This article is from the archives of the UB Reporter.

Student Fulbright recipients teaching, conducting research in Canada, Europe, Asia

Published: February 24, 2005

Contributing Editor

Two graduate students and a graduating senior at UB received teaching assistantships for 2005 from the J. William Fulbright Foundation Student Program and are teaching English and American culture in universities, high schools and junior high schools in Europe and Asia.

Two other UB graduate students who received Fulbright awards are conducting research abroad.

Jordan Berry, a graduating UB senior with majors in philosophy and political science, is teaching English and American culture in a South Korean school.

Andrew Franklin, a graduate student in the Department of Romance Languages and Literatures in the College of Arts and Sciences, is teaching English and American culture in the tiny European nation of Andorra.

Kate Hunter, also a graduate student in the Department of Romance Languages and Literatures, is teaching English and American culture at the Institut Universitaire de Formation des Maitres, a French secondary school in Lille. When she is done, she will return to UB to pursue a doctorate in French or international education.

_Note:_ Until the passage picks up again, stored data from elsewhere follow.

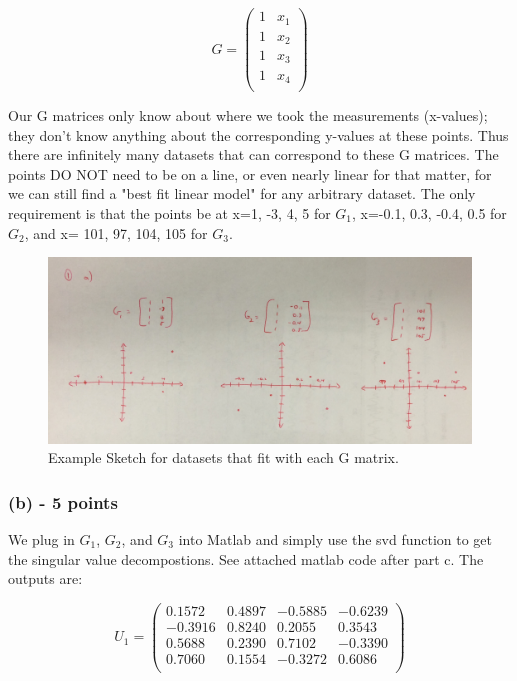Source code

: \documentclass[11pt]{article}
\begin{document}
\begin{equation}
        \nonumber G =
\begin{pmatrix}
1 & x_1 \\
1 & x_2 \\
1 & x_3 \\
1 & x_4 \\
\end{pmatrix}
\end{equation}

Our G matrices only know about where we took the measurements (x-values); they don't know anything about the corresponding y-values at these points.  Thus there are infinitely many datasets that can correspond to these G matrices.  The points DO NOT need to be on a line, or even nearly linear for that matter, for we can still find a "best fit linear model" for any arbitrary dataset.  The only requirement is that the points be at x=1, -3, 4, 5 for $G_1$, x=-0.1, 0.3, -0.4, 0.5 for $G_2$, and x= 101, 97, 104, 105 for $G_3$.

\begin{figure}
\includegraphics[width=12cm]{FullSizeRender_1_.jpg}
\caption{Example Sketch for datasets that fit with each G matrix.}
\end{figure}
 

\subsubsection*{(b) - 5 points}
We plug in $G_1$, $G_2$, and $G_3$ into Matlab and simply use the svd function to get the singular value decompostions.  See attached matlab code after part c.  The outputs are:


\begin{equation}
        \nonumber U_1 =
\begin{pmatrix}
    0.1572  &  0.4897  & -0.5885  & -0.6239 \\
   -0.3916  &  0.8240  &  0.2055  &  0.3543 \\
    0.5688  &  0.2390  &  0.7102  & -0.3390 \\
    0.7060  &  0.1554  & -0.3272  &  0.6086 \\
\end{pmatrix}
\end{equation}
\end{document}
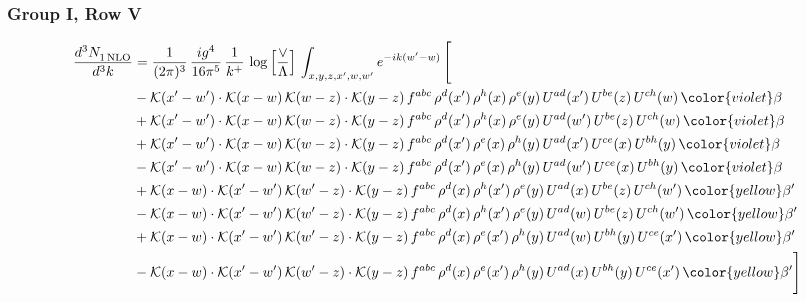 \subsubsection{Group I, Row V}
\begin{align}
    \frac{d^{3}N_{1\,\rm NLO}^{\rm}}{d^{3}k}  & = \frac{1}{(2\pi)^{3}}\, \frac{ig^{4}}{16\pi^{5}}\, \frac{1}{k^{+}}\, \log{\left[\frac{\vee}{\Lambda}\right]}\, \int_{x,y,z,x^{\prime},w,w^{\prime}}e^{-ik(w^{\prime}-w)}\, \Bigg[\notag \\ & -\mathcal{K}(x'-w')\cdot \mathcal{K}(x-w)\, \mathcal{K}(w-z)\cdot \mathcal{K}(y-z)\,f^{abc}\,\rho^{d}(x')\,\rho^{h}(x)\,\rho^{e}(y)\,U^{ad}(x')\,U^{be}(z)\,U^{ch}(w)\,{\color{violet} \beta}\notag \\ & + \mathcal{K}(x'-w')\cdot \mathcal{K}(x-w)\, \mathcal{K}(w-z)\cdot \mathcal{K}(y-z)\,f^{abc}\,\rho^{d}(x')\,\rho^{h}(x)\,\rho^{e}(y)\,U^{ad}(w')\,U^{be}(z)\,U^{ch}(w)\,{\color{violet} \beta}\notag \\ & +\mathcal{K}(x'-w')\cdot \mathcal{K}(x-w)\, \mathcal{K}(w-z)\cdot \mathcal{K}(y-z)\,f^{abc}\,\rho^{d}(x')\,\rho^{e}(x)\,\rho^{h}(y)\,U^{ad}(x')\,U^{ce}(x)\,U^{bh}(y)\,{\color{violet} \beta}\notag \\ & -\mathcal{K}(x'-w')\cdot \mathcal{K}(x-w)\, \mathcal{K}(w-z)\cdot \mathcal{K}(y-z)\,f^{abc}\,\rho^{d}(x')\,\rho^{e}(x)\,\rho^{h}(y)\,U^{ad}(w')\,U^{ce}(x)\,U^{bh}(y)\,{\color{violet} \beta}\notag \\ & + \mathcal{K}(x-w)\cdot \mathcal{K}(x'-w')\,\mathcal{K}(w'-z)\cdot \mathcal{K}(y-z)\,f^{abc}\,\rho^{d}(x)\,\rho^{h}(x')\,\rho^{e}(y)\,U^{ad}(x)\,U^{be}(z)\,U^{ch}(w')\,{\color{yellow}\beta'}\notag \\ & - \mathcal{K}(x-w)\cdot \mathcal{K}(x'-w')\,\mathcal{K}(w'-z)\cdot \mathcal{K}(y-z)\,f^{abc}\,\rho^{d}(x)\,\rho^{h}(x')\,\rho^{e}(y)\,U^{ad}(w)\,U^{be}(z)\,U^{ch}(w')\,{\color{yellow}\beta'}\notag \\ & + \mathcal{K}(x-w)\cdot \mathcal{K}(x'-w')\,\mathcal{K}(w'-z)\cdot \mathcal{K}(y-z)\,f^{abc}\,\rho^{d}(x)\,\rho^{e}(x')\,\rho^{h}(y)\,U^{ad}(w)\,U^{bh}(y)\,U^{ce}(x')\,{\color{yellow}\beta'}\notag \\ & -\mathcal{K}(x-w)\cdot \mathcal{K}(x'-w')\,\mathcal{K}(w'-z)\cdot \mathcal{K}(y-z)\,f^{abc}\,\rho^{d}(x)\,\rho^{e}(x')\,\rho^{h}(y)\,U^{ad}(x)\,U^{bh}(y)\,U^{ce}(x')\,{\color{yellow}\beta'} \Bigg]
\end{align}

Susan Maguire, a graduate student in the Department of Anthropology, CAS, is conducting archaeological research at Ontario's York University on the development of national identities at political borders and how these identities are manifested in the archaeological record. Her research examines the impact of the War of 1812 on the development of Canadian and U.S. national identities in the Great Lakes region through the examination of archaeological and documentary evidence.

Anthony Moody, a graduate student in the Department of Geography, CAS, is conducting urban development and planning research in Hungary. He is analyzing the change in the urban morphology of Budapest in the post-socialist environment. In particular, Moody will address how issues of urban sprawl and socioeconomic segregation are influenced by the planning system in Budapest, foreign direct investment and the transportation system.

For half a century, the highly competitive Fulbright program has been considered the flagship of international student and scholar exchange programs. Its aim is to increase mutual understanding between the peoples of the United States and other countries, through the exchange of persons, knowledge and skills.

The program is administered by the United State Information Agency and awarded by the J. William Fulbright Foreign Scholarship Board and funds research and teaching activities by U.S. and foreign students.

The application deadline for the 2006-07 Fulbright Scholar Program is Aug. 1. Applications for the 2006-07 Fulbright Student Program is Oct. 21.